I must understand quantum mechanics to design semiconductor circuits. I can use semiconductors without understanding electricity or even without understanding how to read - that is tangible evidence in the validity of the theory. My computer and router connected to the internets constitute a galaxy of facts produced by theory.

Someone, somewhere has the evidence for quantum mechanics, general relativity and all of the theory in the scientific canon. Even before Google all of this chain of evidence was available. If you are moderately careful you can resolve disputes over evidence with the help of moderators or peers who review scientific theories.
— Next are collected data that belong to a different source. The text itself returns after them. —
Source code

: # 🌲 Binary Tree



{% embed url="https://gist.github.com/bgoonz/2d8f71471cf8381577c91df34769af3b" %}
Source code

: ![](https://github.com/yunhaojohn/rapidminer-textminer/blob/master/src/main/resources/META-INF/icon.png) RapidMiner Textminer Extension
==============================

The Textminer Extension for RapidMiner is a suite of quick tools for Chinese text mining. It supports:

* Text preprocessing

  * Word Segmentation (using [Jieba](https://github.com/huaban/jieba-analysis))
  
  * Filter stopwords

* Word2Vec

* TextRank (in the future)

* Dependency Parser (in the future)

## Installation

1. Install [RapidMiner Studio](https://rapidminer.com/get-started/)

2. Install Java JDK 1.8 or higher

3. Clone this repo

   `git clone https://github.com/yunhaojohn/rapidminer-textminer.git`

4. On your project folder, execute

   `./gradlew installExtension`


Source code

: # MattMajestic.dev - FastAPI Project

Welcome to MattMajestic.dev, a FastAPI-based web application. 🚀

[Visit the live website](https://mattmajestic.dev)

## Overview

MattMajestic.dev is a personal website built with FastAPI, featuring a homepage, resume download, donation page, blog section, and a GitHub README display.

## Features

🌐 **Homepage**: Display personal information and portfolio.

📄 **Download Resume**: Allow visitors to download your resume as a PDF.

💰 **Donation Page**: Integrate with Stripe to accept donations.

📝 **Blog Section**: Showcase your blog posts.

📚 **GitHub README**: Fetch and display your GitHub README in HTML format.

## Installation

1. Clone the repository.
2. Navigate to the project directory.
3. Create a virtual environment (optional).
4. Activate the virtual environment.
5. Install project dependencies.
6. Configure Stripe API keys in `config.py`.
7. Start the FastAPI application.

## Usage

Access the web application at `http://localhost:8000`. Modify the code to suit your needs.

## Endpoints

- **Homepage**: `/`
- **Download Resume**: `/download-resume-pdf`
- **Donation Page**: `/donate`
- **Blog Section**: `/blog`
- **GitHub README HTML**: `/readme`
On the other hand, supernatural beliefs stop all inquiry at the willing suspension of disbelief.
BTW here is the We Think Atheist vid for this one: Enjoy
Scientific theory over time becomes more valid and powerful than religious scripture because scientific theory is allowed to and expected to self-correct and improve based on newly discovered evidence. Whereas science texts are corrected or re-written to accommodate new evidence and updated theory, scriptures are proclaimed to be infallible and unchangeable, regardless of evidence.

The word "theory" does not even exist in scripture, and the word "faith" is meaningless in science (except perhaps as a data point in sciences of human behavior). Science describes and predicts reality in finer and finer detail over time, while religion can only prescribe unchangeable moralistic judgments. Science and religion were not designed or intended to agree with each other.

The formal scientific definition of theory is quite different from the everyday meaning of the word. It refers to a comprehensive explanation of some aspect of nature that is supported by a vast body of evidence. Many scientific theories are so well established that no new evidence is likely to alter them substantially. For example, no new evidence will demonstrate that the Earth does not orbit around the sun (heliocentric theory), or that living things are not made of cells (cell theory), that matter is not composed of atoms, or that the surface of the Earth is not divided into solid plates that have moved over geological timescales (the theory of plate tectonics). One of the most useful properties of scientific theories is that they can be used to make predictions about natural events or phenomena that have not yet been observed.